- Data entries -
#####
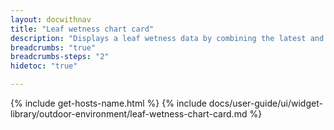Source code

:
 ```yaml
---
layout: docwithnav
title: "Leaf wetness chart card"
description: "Displays a leaf wetness data by combining the latest and aggregated values with an optional simplified chart."
breadcrumbs: "true"
breadcrumbs-steps: "2"
hidetoc: "true"

---
```

{% include get-hosts-name.html %}
{% include docs/user-guide/ui/widget-library/outdoor-environment/leaf-wetness-chart-card.md %}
#####
- What you are asked to do -
Would you please copy every line in the data that contains the word "card"?

- Solution for this problem -
title: "Leaf wetness chart card"
{% include docs/user-guide/ui/widget-library/outdoor-environment/leaf-wetness-chart-card.md %}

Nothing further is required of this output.